[Collected data]
►
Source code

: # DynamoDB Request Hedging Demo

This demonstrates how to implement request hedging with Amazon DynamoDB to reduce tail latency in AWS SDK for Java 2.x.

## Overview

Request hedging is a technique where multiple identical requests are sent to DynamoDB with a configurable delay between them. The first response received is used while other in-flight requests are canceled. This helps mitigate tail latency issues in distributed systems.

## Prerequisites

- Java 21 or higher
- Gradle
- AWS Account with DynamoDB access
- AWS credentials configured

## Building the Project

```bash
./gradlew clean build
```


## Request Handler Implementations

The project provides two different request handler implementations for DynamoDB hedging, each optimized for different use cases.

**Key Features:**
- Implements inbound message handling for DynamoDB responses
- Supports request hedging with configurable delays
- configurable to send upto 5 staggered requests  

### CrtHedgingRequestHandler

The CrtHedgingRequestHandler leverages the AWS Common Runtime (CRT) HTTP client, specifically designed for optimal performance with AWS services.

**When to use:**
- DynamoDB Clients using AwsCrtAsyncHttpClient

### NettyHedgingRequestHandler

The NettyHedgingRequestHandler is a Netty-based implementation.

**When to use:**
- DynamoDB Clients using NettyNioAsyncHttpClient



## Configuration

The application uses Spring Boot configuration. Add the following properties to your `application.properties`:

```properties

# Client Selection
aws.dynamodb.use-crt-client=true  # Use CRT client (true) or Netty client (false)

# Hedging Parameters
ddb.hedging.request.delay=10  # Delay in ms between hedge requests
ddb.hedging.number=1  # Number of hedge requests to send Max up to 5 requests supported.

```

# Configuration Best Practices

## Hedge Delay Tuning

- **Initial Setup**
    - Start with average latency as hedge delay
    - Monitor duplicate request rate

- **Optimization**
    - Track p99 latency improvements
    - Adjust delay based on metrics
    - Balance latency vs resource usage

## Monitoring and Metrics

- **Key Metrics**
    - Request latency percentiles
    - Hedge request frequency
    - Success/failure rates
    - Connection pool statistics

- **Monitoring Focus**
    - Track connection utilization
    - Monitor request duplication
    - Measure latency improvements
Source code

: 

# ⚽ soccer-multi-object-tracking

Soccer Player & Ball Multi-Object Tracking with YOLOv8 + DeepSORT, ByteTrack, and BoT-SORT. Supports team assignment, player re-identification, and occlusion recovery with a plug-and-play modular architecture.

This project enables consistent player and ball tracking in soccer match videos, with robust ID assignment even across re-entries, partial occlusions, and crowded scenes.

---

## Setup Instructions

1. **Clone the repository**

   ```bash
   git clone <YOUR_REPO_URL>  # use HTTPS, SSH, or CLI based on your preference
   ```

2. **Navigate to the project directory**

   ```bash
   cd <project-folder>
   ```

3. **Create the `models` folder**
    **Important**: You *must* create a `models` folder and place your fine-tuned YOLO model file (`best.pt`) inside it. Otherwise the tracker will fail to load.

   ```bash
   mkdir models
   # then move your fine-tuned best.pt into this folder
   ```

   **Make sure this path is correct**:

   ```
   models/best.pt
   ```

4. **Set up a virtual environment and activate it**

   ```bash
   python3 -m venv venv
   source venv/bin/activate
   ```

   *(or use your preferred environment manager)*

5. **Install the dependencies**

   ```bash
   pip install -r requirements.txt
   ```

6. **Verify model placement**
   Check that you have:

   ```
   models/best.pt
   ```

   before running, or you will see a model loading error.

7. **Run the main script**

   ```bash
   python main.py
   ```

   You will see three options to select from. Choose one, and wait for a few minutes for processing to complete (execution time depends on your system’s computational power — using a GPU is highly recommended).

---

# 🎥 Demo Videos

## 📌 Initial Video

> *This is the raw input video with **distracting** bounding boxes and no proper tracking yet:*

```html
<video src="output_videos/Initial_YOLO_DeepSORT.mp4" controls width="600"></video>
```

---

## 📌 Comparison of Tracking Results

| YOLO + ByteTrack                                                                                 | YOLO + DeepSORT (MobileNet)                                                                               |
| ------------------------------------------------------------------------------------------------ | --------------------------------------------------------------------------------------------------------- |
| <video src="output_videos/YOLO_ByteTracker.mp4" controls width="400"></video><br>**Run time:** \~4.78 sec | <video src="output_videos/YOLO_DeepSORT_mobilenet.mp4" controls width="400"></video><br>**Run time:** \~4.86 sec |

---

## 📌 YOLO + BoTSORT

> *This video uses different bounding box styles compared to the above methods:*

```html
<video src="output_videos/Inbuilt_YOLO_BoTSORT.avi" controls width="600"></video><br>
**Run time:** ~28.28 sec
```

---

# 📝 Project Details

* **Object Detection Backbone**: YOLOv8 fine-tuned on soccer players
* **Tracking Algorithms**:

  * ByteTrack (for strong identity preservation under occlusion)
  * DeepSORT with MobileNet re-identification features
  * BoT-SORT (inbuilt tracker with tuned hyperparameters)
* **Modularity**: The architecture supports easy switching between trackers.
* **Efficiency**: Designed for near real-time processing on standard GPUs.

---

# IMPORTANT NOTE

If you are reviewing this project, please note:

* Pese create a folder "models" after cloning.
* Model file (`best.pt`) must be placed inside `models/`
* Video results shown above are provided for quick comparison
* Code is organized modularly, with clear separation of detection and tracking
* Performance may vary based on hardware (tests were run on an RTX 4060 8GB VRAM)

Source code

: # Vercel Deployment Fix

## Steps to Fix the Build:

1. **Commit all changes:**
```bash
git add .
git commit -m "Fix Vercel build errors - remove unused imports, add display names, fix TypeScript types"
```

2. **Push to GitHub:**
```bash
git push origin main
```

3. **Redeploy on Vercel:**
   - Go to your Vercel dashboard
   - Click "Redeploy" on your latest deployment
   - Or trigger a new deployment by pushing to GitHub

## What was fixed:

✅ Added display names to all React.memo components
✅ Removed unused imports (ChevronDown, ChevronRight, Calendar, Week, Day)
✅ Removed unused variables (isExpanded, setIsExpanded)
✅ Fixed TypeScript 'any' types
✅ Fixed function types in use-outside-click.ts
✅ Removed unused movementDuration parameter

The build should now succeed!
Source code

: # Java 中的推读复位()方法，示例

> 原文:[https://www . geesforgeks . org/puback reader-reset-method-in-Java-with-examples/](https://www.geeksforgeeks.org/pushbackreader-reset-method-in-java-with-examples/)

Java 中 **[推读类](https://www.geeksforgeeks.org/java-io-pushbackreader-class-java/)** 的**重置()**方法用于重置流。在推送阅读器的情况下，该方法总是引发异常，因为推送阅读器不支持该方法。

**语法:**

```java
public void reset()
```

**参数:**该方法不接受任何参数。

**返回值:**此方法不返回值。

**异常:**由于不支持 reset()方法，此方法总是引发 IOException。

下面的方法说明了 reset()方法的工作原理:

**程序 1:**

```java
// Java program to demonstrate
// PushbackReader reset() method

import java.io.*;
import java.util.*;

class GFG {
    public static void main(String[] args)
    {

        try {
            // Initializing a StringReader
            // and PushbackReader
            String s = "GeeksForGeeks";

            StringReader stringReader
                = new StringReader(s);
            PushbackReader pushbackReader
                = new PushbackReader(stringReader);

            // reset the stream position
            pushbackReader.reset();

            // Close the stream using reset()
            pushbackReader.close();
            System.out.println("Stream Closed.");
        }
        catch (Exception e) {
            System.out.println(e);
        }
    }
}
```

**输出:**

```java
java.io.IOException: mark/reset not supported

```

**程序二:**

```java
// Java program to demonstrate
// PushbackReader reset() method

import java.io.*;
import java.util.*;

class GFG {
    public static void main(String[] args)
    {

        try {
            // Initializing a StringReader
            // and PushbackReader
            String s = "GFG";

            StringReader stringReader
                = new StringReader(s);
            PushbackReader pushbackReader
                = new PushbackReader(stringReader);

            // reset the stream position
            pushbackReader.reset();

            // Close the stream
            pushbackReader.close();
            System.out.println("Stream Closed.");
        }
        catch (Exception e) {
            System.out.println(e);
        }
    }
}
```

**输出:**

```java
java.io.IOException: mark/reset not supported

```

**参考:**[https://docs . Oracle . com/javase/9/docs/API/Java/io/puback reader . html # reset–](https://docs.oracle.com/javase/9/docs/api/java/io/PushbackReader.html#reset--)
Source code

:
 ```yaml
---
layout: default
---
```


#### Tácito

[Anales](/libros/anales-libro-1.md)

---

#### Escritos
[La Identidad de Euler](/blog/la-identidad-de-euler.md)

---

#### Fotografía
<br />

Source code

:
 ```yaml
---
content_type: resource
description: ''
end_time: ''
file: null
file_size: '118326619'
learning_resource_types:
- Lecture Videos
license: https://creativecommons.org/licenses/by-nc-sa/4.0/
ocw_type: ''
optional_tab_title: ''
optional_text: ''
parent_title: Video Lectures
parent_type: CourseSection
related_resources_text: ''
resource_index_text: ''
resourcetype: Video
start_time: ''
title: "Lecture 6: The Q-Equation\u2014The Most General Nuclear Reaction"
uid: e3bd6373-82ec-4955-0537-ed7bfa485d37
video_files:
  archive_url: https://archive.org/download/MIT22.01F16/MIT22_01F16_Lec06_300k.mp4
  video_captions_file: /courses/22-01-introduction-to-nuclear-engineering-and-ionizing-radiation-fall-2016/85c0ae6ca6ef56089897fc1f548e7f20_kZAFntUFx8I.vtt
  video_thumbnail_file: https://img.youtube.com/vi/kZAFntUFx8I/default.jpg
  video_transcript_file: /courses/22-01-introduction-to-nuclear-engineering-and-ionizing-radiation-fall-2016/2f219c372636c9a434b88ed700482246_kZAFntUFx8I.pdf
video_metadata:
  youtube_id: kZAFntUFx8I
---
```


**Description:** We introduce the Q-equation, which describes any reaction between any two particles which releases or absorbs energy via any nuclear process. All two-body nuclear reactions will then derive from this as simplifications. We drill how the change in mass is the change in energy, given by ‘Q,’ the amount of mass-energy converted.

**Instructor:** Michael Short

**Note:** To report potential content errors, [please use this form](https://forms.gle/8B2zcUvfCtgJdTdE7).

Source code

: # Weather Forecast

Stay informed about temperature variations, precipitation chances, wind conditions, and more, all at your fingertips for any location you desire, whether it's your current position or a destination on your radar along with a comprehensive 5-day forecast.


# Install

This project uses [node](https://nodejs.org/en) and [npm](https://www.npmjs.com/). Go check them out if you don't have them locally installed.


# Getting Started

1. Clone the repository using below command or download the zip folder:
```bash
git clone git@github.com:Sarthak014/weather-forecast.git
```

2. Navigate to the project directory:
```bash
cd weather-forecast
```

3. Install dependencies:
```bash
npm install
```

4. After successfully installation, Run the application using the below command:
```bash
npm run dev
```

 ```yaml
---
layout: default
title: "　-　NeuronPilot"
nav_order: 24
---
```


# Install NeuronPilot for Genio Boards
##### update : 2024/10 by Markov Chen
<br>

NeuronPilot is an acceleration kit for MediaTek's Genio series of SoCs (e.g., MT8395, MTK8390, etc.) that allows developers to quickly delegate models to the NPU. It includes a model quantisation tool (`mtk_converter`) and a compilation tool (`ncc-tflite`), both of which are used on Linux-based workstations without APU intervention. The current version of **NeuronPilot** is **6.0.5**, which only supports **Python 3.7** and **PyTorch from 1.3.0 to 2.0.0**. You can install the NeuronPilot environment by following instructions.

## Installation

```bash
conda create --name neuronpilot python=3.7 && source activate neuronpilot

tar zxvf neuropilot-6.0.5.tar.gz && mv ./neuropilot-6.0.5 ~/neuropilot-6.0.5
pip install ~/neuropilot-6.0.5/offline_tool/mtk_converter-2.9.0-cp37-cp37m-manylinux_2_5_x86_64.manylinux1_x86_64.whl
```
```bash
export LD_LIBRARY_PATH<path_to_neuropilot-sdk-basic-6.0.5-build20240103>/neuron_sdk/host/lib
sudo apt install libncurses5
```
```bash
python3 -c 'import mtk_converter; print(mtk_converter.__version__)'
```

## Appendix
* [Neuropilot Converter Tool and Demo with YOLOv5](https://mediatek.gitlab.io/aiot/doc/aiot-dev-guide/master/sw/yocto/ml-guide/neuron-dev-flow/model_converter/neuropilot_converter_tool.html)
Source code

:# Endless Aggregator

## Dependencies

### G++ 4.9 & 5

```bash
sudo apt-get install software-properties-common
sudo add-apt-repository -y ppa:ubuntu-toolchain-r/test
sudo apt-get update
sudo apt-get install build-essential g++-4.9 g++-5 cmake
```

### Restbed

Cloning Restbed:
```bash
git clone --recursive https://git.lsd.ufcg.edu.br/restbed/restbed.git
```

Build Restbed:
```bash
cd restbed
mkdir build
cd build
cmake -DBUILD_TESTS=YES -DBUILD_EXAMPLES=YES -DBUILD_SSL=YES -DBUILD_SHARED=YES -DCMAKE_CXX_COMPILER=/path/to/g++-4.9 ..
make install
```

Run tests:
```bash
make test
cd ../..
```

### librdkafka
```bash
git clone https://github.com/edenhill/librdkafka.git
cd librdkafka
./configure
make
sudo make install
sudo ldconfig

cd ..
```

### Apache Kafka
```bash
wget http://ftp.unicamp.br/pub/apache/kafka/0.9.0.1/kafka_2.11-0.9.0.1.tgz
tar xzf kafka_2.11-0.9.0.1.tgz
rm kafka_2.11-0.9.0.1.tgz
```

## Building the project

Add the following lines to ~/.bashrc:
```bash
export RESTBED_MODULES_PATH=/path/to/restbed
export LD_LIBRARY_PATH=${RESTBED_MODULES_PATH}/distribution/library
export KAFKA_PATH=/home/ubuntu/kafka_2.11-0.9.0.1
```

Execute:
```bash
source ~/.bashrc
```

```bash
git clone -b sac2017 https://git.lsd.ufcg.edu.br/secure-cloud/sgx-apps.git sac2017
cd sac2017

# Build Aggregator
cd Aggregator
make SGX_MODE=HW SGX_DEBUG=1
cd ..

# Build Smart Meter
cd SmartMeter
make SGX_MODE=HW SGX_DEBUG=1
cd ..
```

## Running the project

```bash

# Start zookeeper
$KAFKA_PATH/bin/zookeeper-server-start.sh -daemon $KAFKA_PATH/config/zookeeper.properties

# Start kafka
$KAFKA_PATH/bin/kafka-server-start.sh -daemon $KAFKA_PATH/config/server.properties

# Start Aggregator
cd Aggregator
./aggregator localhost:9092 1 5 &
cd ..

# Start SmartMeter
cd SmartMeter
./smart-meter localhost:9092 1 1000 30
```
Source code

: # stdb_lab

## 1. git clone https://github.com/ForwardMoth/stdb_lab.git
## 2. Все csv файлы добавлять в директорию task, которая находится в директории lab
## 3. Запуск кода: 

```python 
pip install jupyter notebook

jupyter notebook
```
◄
_Exercise requirements:_ Nothing but a number should be given: the count of lines in the records that contain the word "Monitoring".

_Solution to this task:_ 2